The forecast data were then compared with the actual data for each two-year period from 1980-1981 through 1988-1989. Given the use of actual growth rates for the period 1979-1989, it is not surprising to find that forecasts of the workforce derived from the model closely track the observed data for both the biomedical and behavioral science workforces. The model forecasts an increase of roughly 25 thousand, from 63 thousand to 88 thousand, for the biomedical workforce. The actual increase was 23 thousand. Similarly, for the behavioral science workforce the model predicts a growth of 19 thousand, and the actual increase was 17 thousand.
The findings are not as impressive for the forecasts of required new entrants. The model vastly underestimated the number needed for the biomedical workforce in 1980-1981, but it tracked reasonably well for the remainder of the period. The average absolute value of the relative forecast error is slightly less than 10 percent.
In the behavioral sciences, the observed number of new entrants increased between 1980 and 1985 and then decreased between 1986 and 1989, while the forecast number increased steadily over the entire period. This resulted in a strong trend in the forecast error, which understates needs by about 10 percent in 1980-1981 and eventually overstates needs by 27 percent in 1988-1989. The average absolute value of the relative forecast error was almost 13 percent. The discrepancy reflects, in part, a difference between the actual and forecast workforce growth rates. The model used the average workforce growth rate for the entire 1980-1989 period. The actual growth rate within the 1980-1989 period varied: it was higher in the first half of the decade than it was in the second half.

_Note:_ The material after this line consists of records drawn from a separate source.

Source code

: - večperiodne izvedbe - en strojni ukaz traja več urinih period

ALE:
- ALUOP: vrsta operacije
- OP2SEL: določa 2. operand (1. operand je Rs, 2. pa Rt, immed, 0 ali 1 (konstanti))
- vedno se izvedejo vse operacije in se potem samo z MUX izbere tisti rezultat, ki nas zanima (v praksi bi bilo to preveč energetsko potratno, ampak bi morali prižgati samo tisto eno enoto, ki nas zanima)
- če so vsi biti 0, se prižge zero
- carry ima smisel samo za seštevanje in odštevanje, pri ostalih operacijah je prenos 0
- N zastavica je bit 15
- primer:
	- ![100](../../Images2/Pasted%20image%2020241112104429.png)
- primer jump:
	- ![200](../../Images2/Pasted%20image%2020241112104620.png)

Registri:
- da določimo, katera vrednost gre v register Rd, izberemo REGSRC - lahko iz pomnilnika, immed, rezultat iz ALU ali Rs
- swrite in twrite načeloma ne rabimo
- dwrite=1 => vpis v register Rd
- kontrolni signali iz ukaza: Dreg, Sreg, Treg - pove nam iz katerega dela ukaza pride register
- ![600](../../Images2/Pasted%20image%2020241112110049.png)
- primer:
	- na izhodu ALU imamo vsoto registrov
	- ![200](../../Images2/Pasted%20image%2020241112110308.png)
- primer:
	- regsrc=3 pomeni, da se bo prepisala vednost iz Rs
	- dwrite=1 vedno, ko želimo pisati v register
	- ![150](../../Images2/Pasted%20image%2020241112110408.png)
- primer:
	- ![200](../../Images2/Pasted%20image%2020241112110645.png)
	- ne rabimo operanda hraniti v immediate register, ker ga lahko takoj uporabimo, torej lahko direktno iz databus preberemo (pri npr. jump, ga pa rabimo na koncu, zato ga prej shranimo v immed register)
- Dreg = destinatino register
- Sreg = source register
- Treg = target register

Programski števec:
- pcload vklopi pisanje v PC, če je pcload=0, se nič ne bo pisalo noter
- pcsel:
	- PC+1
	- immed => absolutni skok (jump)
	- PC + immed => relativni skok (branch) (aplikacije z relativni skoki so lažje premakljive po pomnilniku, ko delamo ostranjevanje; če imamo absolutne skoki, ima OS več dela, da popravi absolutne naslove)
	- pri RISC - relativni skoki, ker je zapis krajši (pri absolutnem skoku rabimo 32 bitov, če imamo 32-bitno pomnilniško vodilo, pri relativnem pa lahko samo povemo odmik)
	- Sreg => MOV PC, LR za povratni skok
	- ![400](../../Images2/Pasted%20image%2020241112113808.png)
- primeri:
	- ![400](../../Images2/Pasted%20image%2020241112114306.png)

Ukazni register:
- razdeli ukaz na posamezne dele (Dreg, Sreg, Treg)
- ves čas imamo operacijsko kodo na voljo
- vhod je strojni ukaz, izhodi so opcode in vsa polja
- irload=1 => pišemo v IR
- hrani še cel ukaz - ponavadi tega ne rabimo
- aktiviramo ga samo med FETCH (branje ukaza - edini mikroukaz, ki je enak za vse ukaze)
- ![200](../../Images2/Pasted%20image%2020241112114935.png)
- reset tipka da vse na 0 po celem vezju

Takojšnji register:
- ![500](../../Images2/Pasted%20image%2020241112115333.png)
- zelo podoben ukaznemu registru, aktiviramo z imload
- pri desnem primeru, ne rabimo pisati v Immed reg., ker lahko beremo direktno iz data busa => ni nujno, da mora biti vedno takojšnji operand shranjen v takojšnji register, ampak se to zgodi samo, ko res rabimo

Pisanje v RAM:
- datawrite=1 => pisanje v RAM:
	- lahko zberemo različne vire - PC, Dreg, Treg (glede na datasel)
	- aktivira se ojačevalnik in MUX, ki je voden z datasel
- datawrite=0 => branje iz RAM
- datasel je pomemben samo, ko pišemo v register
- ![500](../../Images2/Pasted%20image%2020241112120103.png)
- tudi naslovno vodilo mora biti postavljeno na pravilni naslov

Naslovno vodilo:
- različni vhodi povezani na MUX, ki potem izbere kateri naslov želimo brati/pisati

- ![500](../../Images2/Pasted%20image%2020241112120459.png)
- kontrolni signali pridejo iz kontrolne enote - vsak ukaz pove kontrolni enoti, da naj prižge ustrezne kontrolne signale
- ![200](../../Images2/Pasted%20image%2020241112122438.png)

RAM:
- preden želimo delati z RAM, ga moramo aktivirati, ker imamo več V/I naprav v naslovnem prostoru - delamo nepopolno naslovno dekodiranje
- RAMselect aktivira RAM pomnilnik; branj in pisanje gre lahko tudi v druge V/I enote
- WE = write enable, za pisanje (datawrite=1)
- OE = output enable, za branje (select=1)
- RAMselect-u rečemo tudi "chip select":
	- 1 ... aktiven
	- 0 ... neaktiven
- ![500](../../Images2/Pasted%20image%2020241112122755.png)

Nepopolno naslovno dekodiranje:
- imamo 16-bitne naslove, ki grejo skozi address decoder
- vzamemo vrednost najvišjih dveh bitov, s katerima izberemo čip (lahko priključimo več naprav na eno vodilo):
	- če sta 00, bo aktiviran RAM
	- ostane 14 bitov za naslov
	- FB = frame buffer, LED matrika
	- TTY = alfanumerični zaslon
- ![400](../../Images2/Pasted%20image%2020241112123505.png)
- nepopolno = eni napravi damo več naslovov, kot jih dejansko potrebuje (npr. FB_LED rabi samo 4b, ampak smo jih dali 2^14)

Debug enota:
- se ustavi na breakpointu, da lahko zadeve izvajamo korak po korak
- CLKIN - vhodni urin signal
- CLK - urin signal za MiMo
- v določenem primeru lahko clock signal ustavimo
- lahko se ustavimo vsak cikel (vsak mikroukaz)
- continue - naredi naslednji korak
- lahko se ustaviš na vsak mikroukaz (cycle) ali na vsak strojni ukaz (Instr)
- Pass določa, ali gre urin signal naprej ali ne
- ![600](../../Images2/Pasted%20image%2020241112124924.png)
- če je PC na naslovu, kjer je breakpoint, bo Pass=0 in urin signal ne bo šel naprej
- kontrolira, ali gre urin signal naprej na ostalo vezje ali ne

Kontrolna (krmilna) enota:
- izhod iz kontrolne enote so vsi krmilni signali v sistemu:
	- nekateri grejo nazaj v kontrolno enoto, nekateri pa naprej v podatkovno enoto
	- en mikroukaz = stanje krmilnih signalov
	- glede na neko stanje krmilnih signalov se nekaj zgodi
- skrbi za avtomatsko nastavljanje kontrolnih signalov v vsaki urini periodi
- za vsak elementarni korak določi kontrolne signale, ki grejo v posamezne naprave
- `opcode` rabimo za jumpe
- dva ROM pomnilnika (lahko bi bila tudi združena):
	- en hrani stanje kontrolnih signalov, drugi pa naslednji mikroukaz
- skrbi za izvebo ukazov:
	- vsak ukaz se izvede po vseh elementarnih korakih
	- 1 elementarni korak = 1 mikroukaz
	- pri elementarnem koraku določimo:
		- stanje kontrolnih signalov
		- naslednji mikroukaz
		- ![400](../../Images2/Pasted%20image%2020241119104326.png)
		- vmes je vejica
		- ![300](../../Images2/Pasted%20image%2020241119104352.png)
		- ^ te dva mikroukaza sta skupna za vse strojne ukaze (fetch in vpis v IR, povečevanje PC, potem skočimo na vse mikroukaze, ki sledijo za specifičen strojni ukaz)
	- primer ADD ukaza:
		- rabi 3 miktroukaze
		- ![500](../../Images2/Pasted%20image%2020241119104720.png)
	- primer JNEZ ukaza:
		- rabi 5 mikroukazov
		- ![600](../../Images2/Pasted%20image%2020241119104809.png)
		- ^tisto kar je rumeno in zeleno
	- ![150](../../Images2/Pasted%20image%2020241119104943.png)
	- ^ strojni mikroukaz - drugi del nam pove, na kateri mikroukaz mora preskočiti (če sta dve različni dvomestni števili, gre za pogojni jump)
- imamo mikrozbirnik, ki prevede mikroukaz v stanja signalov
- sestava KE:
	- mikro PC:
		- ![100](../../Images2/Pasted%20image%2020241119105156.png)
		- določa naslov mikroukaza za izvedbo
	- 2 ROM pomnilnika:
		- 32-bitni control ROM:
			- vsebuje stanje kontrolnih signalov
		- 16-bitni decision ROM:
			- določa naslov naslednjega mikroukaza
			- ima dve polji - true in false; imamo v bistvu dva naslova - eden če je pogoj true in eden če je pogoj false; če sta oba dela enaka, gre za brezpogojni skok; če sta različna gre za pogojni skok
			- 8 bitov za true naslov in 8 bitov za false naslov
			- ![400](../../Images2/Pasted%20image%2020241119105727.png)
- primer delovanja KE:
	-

The strong trend in forecast errors for new entrants to the behavioral science workforce generated a similar trend in forecast errors for the median age of that workforce. The model consistently understates this age, and the gap between actual and forecast values grows over time. For the biomedical science workforce, the forecasts of median age were very similar to the observed median ages.
The relatively poor performance of the model for the behavioral sciences for a period of slowing growth is instructive. These models are useful in estimating demand that is inherent in the demographic structure of the system (for example, demand changes caused by an uneven distribution of ages that results in variation in retirements). They cannot, however, accurately forecast changes that result from factors not included in the model. Since such factors (e.g., economic conditions) can never be completely taken into account, these models provide, at best, a baseline from which to project the demand for new entrants, given assumptions about changes in overall demand. Where these models are useful is in exploring the sensitivity of demand for new entrants, given assumptions about workforce demand and the mobility characteristics of the workforce.